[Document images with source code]
*** Begin section ***
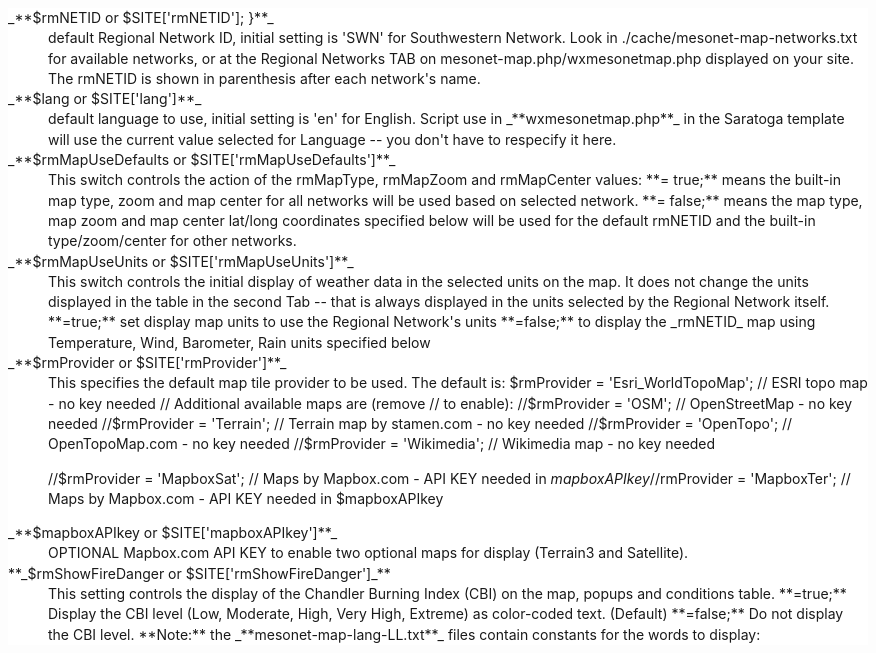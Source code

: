 <dl>

<dt>_**$rmNETID or $SITE['rmNETID']; }**_</dt>

<dd>default Regional Network ID, initial setting is 'SWN' for Southwestern Network. Look in ./cache/mesonet-map-networks.txt for available networks, or at the Regional Networks TAB on mesonet-map.php/wxmesonetmap.php displayed on your site. The rmNETID is shown in parenthesis after each network's name.</dd>

<dt>_**$lang or $SITE['lang']**_</dt>

<dd>default language to use, initial setting is 'en' for English.  
Script use in _**wxmesonetmap.php**_ in the Saratoga template will use the current value selected for Language -- you don't have to respecify it here.</dd>

<dt>_**$rmMapUseDefaults or $SITE['rmMapUseDefaults']**_</dt>

<dd>This switch controls the action of the rmMapType, rmMapZoom and rmMapCenter values:  
**= true;** means the built-in map type, zoom and map center for all networks will be used based on selected network.  
**= false;** means the map type, map zoom and map center lat/long coordinates specified below will be used for the default rmNETID and the built-in type/zoom/center for other networks.</dd>

<dt>_**$rmMapUseUnits or $SITE['rmMapUseUnits']**_</dt>

<dd>This switch controls the initial display of weather data in the selected units on the map. It does not change the units displayed in the table in the second Tab -- that is always displayed in the units selected by the Regional Network itself.  
**=true;** set display map units to use the Regional Network's units  
**=false;** to display the _rmNETID_ map using Temperature, Wind, Barometer, Rain units specified below</dd>

<dt>_**$rmProvider or $SITE['rmProvider']**_</dt>

<dd>This specifies the default map tile provider to be used. The default is:  
$rmProvider = 'Esri_WorldTopoMap'; // ESRI topo map - no key needed  
// Additional available maps are (remove // to enable):  
//$rmProvider = 'OSM'; // OpenStreetMap - no key needed  
//$rmProvider = 'Terrain'; // Terrain map by stamen.com - no key needed  
//$rmProvider = 'OpenTopo'; // OpenTopoMap.com - no key needed  
//$rmProvider = 'Wikimedia'; // Wikimedia map - no key needed  

//$rmProvider = 'MapboxSat'; // Maps by Mapbox.com - API KEY needed in $mapboxAPIkey  
//$rmProvider = 'MapboxTer'; // Maps by Mapbox.com - API KEY needed in $mapboxAPIkey  
</dd>

<dt>_**$mapboxAPIkey or $SITE['mapboxAPIkey']**_</dt>

<dd>OPTIONAL Mapbox.com API KEY to enable two optional maps for display (Terrain3 and Satellite).</dd>

<dt>**_$rmShowFireDanger or $SITE['rmShowFireDanger']_**</dt>

<dd>This setting controls the display of the Chandler Burning Index (CBI) on the map, popups and conditions table.  
**=true;** Display the CBI level (Low, Moderate, High, Very High, Extreme) as color-coded text. (Default)  
**=false;** Do not display the CBI level.  
**Note:** the _**mesonet-map-lang-LL.txt**_ files contain constants for the words to display:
*** End section ***
PROBLEM DETAILS:
Each line of the data that has the string "mapboxAPIkey" should be returned.

SOLUTION TO THIS TASK:
//$rmProvider = 'MapboxSat'; // Maps by Mapbox.com - API KEY needed in $mapboxAPIkey  
//$rmProvider = 'MapboxTer'; // Maps by Mapbox.com - API KEY needed in $mapboxAPIkey  
<dt>_**$mapboxAPIkey or $SITE['mapboxAPIkey']**_</dt>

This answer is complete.